Pull each line containing "https" out of the data and copy it.

Excerpted records below:

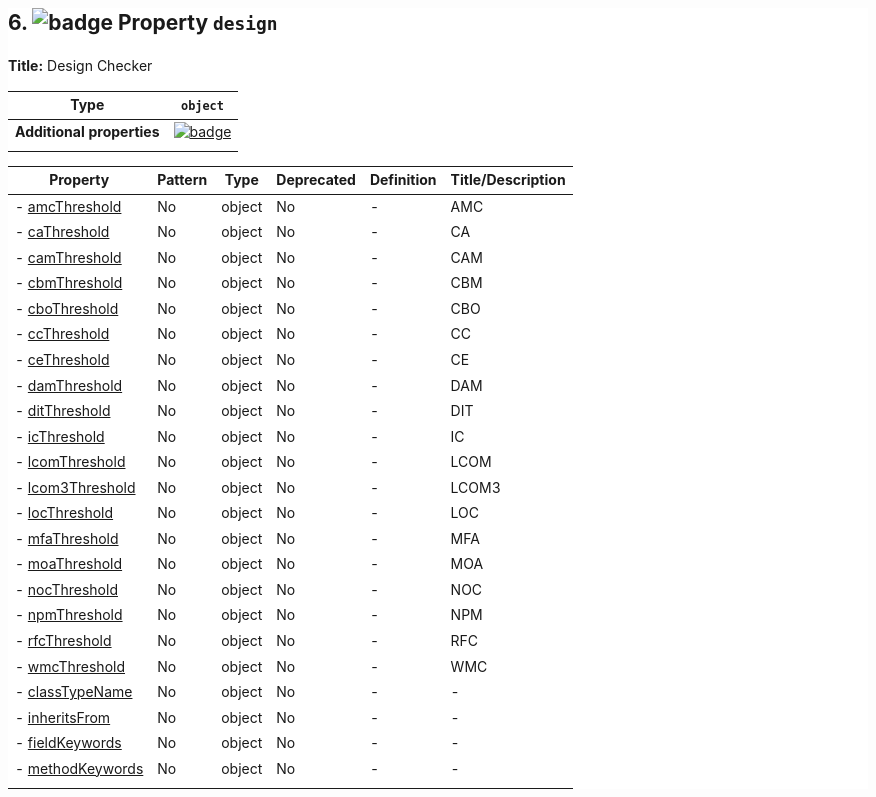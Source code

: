 ## <a name="design"></a>6. ![badge](https://img.shields.io/badge/Optional-yellow) Property `design`

**Title:** Design Checker

| Type                      | `object`                                                                                                            |
| ------------------------- | ------------------------------------------------------------------------------------------------------------------- |
| **Additional properties** | [![badge](https://img.shields.io/badge/Any+type-allowed-green)](# "Additional Properties of any type are allowed.") |
|                           |                                                                                                                     |

| Property                                    | Pattern | Type   | Deprecated | Definition | Title/Description |
| ------------------------------------------- | ------- | ------ | ---------- | ---------- | ----------------- |
| - [amcThreshold](#design_amcThreshold )     | No      | object | No         | -          | AMC               |
| - [caThreshold](#design_caThreshold )       | No      | object | No         | -          | CA                |
| - [camThreshold](#design_camThreshold )     | No      | object | No         | -          | CAM               |
| - [cbmThreshold](#design_cbmThreshold )     | No      | object | No         | -          | CBM               |
| - [cboThreshold](#design_cboThreshold )     | No      | object | No         | -          | CBO               |
| - [ccThreshold](#design_ccThreshold )       | No      | object | No         | -          | CC                |
| - [ceThreshold](#design_ceThreshold )       | No      | object | No         | -          | CE                |
| - [damThreshold](#design_damThreshold )     | No      | object | No         | -          | DAM               |
| - [ditThreshold](#design_ditThreshold )     | No      | object | No         | -          | DIT               |
| - [icThreshold](#design_icThreshold )       | No      | object | No         | -          | IC                |
| - [lcomThreshold](#design_lcomThreshold )   | No      | object | No         | -          | LCOM              |
| - [lcom3Threshold](#design_lcom3Threshold ) | No      | object | No         | -          | LCOM3             |
| - [locThreshold](#design_locThreshold )     | No      | object | No         | -          | LOC               |
| - [mfaThreshold](#design_mfaThreshold )     | No      | object | No         | -          | MFA               |
| - [moaThreshold](#design_moaThreshold )     | No      | object | No         | -          | MOA               |
| - [nocThreshold](#design_nocThreshold )     | No      | object | No         | -          | NOC               |
| - [npmThreshold](#design_npmThreshold )     | No      | object | No         | -          | NPM               |
| - [rfcThreshold](#design_rfcThreshold )     | No      | object | No         | -          | RFC               |
| - [wmcThreshold](#design_wmcThreshold )     | No      | object | No         | -          | WMC               |
| - [classTypeName](#design_classTypeName )   | No      | object | No         | -          | -                 |
| - [inheritsFrom](#design_inheritsFrom )     | No      | object | No         | -          | -                 |
| - [fieldKeywords](#design_fieldKeywords )   | No      | object | No         | -          | -                 |
| - [methodKeywords](#design_methodKeywords ) | No      | object | No         | -          | -                 |
|                                             |         |        |            |            |                   |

End of Excerpted records.

Task solution:
: ## <a name="design"></a>6. ![badge](https://img.shields.io/badge/Optional-yellow) Property `design`
| **Additional properties** | [![badge](https://img.shields.io/badge/Any+type-allowed-green)](# "Additional Properties of any type are allowed.") |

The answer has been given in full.